- **REQUIREMENT**
Where a line of the records contains the word "solución", show that line.

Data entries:
══════════

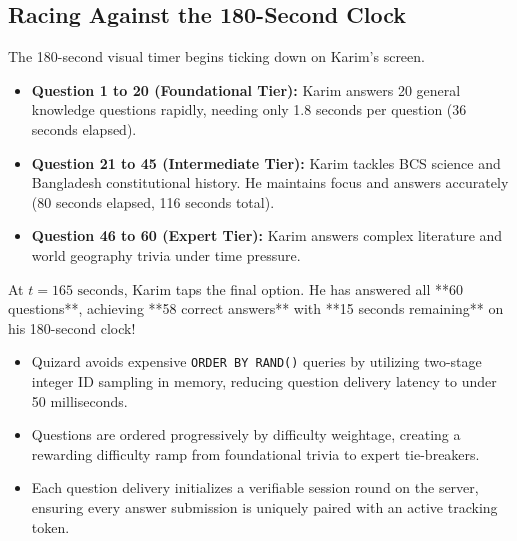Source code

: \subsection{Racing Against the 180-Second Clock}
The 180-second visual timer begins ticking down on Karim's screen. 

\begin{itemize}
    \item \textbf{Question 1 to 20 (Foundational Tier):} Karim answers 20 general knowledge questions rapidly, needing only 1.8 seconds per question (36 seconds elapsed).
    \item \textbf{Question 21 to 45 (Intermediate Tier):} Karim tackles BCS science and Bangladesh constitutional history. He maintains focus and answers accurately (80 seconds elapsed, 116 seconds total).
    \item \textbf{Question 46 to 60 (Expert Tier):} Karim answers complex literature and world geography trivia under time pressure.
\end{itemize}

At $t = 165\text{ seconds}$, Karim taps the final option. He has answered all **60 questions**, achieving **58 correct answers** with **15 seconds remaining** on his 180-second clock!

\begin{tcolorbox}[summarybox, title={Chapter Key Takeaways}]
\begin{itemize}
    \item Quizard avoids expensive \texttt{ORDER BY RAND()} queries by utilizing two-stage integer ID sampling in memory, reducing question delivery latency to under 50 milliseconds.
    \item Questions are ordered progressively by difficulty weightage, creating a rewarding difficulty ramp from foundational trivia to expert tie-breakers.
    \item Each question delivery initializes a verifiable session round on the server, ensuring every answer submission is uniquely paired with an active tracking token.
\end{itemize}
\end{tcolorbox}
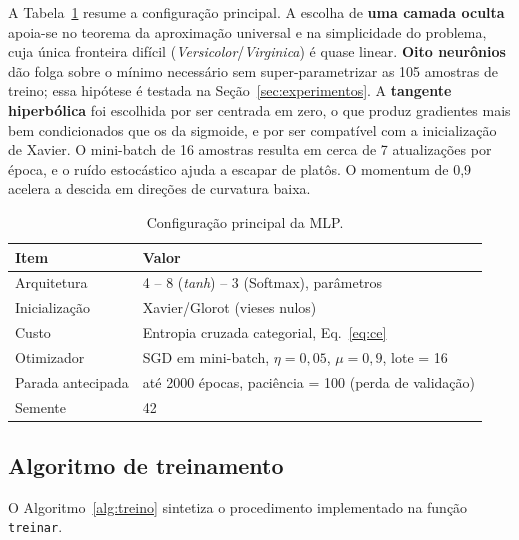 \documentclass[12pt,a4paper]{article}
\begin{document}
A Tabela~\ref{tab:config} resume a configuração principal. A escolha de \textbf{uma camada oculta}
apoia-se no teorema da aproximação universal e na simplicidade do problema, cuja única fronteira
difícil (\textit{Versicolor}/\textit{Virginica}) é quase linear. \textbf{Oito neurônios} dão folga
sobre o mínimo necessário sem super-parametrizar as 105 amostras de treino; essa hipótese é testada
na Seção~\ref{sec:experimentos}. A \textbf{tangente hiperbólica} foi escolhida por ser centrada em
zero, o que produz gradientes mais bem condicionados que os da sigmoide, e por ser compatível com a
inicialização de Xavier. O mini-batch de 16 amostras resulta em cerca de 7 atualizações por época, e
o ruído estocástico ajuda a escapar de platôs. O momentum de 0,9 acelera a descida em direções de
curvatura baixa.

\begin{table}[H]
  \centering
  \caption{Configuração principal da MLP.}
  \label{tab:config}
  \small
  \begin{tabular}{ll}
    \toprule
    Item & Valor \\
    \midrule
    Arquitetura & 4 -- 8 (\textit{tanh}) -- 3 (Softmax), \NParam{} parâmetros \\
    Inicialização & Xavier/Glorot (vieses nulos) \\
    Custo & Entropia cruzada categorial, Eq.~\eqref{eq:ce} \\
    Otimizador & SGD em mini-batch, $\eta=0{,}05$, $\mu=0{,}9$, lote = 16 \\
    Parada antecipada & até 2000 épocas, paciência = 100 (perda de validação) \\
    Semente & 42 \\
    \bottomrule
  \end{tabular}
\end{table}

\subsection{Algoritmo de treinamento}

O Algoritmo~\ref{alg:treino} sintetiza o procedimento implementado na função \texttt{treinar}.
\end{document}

══════════

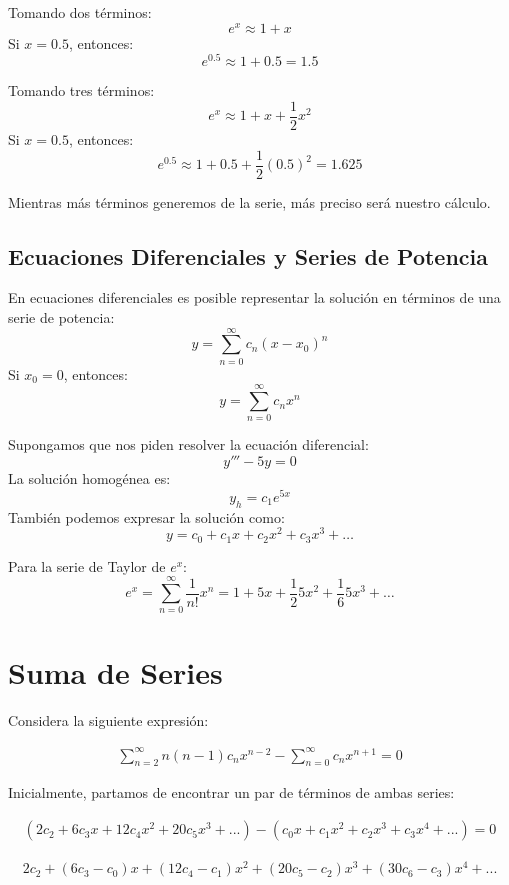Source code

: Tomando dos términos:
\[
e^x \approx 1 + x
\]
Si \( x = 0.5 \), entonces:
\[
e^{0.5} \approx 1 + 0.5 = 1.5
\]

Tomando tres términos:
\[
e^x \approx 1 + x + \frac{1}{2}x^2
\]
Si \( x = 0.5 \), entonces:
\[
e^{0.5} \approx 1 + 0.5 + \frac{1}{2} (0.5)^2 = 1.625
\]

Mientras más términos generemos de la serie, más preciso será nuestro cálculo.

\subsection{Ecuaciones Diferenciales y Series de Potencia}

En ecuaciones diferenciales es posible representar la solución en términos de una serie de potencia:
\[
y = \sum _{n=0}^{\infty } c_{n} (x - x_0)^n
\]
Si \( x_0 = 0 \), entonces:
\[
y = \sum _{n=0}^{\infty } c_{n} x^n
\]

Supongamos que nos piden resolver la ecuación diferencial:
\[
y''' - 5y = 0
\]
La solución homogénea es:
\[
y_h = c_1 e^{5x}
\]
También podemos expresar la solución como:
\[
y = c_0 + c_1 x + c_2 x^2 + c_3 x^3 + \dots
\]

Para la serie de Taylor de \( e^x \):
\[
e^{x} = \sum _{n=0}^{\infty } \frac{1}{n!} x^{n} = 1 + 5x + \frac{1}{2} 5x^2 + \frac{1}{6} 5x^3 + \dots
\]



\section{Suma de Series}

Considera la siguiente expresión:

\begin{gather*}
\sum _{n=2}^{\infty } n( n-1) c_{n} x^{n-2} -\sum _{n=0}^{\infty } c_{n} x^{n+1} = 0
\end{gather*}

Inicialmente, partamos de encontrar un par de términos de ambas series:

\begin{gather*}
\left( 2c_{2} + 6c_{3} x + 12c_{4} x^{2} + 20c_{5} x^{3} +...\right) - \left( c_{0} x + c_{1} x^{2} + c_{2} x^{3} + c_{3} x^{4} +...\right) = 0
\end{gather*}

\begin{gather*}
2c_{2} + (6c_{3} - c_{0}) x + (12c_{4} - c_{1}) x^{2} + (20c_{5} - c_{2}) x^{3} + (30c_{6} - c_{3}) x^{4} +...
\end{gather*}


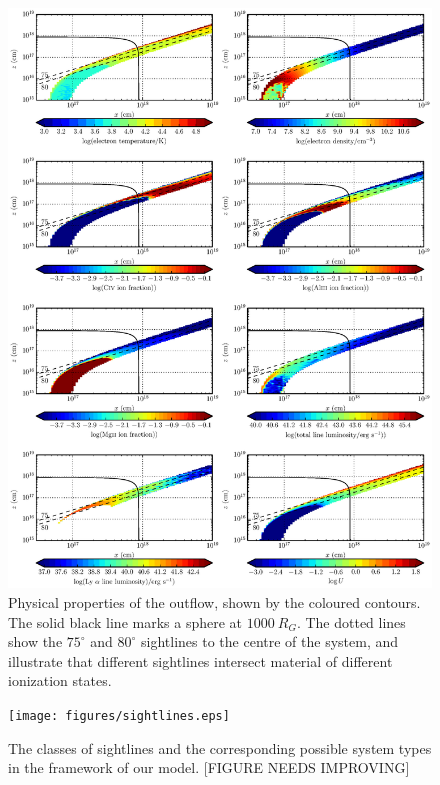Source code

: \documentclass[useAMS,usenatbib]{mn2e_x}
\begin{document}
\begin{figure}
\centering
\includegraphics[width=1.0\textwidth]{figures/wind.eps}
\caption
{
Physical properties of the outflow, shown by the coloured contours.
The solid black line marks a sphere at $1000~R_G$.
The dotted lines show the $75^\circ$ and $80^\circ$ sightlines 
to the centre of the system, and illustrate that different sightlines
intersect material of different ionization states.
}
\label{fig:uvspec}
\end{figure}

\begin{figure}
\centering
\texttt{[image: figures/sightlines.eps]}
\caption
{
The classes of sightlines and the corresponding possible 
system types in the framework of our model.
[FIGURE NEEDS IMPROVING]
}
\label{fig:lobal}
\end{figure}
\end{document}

══════════

- **SOLUTION**
En ecuaciones diferenciales es posible representar la solución en términos de una serie de potencia:
La solución homogénea es:
También podemos expresar la solución como:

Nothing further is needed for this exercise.